DATASET RECORDS:
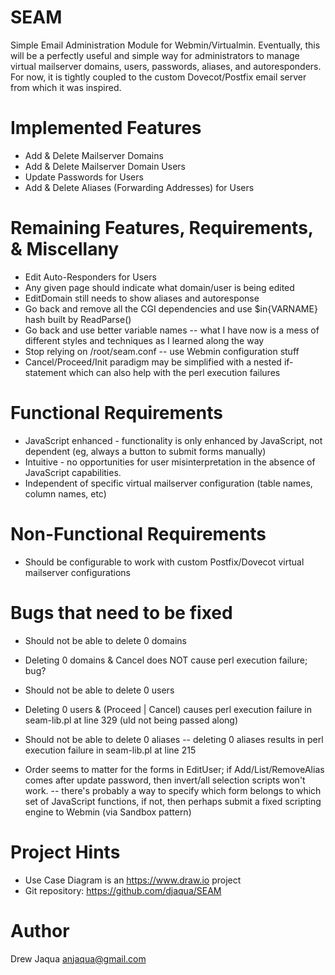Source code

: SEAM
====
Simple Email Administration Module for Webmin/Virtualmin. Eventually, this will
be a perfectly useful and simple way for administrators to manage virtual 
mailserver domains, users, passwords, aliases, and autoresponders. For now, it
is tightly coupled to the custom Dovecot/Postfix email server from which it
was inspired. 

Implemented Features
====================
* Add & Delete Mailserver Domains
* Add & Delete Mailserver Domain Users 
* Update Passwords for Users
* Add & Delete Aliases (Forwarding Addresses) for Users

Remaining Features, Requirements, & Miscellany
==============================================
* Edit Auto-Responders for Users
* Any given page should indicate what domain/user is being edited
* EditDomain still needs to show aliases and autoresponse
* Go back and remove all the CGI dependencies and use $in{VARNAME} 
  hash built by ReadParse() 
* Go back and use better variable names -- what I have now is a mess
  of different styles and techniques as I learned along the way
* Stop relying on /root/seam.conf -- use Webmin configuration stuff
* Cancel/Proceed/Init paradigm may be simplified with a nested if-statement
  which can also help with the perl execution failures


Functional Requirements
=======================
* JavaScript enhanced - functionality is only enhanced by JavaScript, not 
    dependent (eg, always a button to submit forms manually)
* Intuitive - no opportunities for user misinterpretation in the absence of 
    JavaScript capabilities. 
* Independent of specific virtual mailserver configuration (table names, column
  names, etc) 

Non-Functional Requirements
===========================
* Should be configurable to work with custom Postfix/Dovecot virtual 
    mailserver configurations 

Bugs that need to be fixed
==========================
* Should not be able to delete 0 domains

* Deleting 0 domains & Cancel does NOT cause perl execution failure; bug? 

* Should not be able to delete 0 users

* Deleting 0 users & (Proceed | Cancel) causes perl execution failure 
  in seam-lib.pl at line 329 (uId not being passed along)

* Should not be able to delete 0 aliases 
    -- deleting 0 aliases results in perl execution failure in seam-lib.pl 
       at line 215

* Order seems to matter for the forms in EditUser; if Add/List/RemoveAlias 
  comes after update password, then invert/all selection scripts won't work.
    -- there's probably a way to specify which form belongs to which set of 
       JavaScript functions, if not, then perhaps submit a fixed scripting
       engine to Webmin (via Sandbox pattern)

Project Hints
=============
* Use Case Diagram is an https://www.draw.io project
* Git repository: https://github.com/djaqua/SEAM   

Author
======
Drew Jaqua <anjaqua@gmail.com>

...

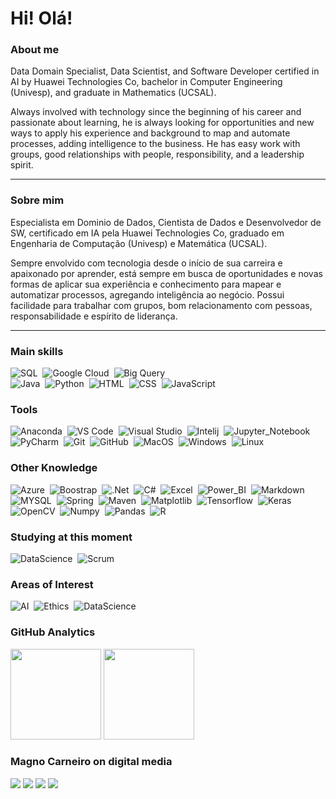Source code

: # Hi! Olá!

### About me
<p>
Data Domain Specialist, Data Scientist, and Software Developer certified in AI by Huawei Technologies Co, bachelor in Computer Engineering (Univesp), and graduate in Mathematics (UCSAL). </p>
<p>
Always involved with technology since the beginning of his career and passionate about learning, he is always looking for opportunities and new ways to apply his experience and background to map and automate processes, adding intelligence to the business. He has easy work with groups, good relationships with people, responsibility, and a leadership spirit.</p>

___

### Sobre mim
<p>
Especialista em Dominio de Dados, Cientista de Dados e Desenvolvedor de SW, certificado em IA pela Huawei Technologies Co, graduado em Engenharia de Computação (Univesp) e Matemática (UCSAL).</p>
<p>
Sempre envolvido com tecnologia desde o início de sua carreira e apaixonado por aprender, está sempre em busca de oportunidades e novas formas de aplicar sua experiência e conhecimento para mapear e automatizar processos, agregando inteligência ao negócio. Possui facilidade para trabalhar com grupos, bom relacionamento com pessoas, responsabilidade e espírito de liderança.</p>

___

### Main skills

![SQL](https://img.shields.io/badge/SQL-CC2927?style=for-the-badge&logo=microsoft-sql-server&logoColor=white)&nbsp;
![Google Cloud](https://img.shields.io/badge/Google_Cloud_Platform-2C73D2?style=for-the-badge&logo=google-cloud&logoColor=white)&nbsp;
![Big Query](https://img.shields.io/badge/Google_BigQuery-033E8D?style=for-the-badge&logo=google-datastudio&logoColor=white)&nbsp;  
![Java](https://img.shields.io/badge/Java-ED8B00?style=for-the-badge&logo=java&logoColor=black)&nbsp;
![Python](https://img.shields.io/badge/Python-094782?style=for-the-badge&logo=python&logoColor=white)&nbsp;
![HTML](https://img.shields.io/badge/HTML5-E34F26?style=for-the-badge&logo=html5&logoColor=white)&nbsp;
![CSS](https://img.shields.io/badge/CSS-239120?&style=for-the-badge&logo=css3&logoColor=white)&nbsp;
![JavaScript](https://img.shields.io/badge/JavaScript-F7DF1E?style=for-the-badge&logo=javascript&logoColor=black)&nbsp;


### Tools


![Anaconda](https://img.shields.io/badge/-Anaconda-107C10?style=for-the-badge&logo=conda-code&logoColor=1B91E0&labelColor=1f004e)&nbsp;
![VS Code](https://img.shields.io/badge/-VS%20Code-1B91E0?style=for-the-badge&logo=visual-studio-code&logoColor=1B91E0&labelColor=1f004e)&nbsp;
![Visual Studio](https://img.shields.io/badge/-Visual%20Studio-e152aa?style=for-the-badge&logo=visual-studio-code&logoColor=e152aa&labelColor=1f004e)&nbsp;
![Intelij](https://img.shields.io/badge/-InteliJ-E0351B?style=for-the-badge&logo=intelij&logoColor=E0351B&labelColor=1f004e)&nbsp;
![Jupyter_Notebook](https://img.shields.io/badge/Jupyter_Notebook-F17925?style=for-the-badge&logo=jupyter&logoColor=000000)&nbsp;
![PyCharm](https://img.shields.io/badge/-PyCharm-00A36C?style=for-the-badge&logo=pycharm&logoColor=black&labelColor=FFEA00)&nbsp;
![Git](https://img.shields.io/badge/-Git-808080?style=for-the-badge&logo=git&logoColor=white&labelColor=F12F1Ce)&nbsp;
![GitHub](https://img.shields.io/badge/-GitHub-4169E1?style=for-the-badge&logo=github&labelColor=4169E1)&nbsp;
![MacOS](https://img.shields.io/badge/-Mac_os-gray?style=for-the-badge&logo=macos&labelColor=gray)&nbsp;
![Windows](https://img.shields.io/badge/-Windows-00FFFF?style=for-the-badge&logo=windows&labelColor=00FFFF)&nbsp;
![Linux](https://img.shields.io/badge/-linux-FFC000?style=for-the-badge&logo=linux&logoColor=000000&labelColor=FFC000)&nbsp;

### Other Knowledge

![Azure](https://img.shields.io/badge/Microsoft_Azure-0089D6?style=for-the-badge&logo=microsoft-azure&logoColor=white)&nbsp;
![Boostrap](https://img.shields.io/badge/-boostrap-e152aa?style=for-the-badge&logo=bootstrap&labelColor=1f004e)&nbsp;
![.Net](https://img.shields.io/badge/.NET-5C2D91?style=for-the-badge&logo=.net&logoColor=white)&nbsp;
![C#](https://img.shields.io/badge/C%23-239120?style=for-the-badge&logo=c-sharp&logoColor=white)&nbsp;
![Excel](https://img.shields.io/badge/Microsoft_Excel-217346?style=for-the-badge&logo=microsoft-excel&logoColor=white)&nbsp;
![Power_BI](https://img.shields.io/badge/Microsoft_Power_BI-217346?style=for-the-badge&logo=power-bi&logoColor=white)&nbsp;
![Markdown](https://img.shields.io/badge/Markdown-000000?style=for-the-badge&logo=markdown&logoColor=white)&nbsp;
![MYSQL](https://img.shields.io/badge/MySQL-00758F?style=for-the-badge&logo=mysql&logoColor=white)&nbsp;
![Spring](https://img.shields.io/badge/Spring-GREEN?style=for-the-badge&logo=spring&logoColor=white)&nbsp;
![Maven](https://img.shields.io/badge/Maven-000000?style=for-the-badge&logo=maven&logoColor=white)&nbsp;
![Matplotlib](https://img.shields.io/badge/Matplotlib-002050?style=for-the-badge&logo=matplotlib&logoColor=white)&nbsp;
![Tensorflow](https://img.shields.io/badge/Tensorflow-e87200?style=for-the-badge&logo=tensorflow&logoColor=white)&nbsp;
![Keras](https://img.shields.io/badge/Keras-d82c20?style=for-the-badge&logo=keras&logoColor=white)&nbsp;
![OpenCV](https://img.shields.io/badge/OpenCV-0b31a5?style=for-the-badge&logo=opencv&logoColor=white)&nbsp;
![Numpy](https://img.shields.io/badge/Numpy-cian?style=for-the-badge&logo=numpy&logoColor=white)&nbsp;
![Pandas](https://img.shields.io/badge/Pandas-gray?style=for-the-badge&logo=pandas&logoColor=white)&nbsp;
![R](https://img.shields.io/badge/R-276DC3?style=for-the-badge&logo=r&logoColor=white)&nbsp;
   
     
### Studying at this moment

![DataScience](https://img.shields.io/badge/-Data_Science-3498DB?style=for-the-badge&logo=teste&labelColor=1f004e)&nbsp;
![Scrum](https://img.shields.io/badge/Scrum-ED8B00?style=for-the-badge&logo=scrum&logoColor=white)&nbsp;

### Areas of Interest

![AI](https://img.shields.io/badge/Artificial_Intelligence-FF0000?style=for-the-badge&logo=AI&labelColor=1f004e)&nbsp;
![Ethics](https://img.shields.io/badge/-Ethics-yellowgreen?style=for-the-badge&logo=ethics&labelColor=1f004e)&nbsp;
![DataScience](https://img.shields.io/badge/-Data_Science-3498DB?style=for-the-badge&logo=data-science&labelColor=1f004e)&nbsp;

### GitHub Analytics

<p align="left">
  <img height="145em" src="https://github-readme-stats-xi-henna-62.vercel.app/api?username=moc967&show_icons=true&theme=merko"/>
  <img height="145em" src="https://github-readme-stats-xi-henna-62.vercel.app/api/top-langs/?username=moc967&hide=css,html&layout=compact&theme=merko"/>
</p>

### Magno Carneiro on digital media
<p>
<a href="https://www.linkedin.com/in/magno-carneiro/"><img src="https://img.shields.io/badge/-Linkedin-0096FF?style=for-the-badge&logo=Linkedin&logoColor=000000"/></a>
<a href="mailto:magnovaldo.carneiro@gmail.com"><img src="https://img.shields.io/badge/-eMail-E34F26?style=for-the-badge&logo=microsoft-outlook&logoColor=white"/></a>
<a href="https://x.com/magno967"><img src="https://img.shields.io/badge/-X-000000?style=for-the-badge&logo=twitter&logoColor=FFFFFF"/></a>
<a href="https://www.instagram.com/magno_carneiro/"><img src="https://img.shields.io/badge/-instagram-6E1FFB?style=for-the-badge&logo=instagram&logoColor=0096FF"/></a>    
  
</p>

WHAT IS BEING ASKED: What you give back should be only the lines of the records above, starting at the line with "delete 0 users" and ending at the line with "at line 215", restated word for word.

PROBLEM SOLUTION:
* Should not be able to delete 0 users

* Deleting 0 users & (Proceed | Cancel) causes perl execution failure 
  in seam-lib.pl at line 329 (uId not being passed along)

* Should not be able to delete 0 aliases 
    -- deleting 0 aliases results in perl execution failure in seam-lib.pl 
       at line 215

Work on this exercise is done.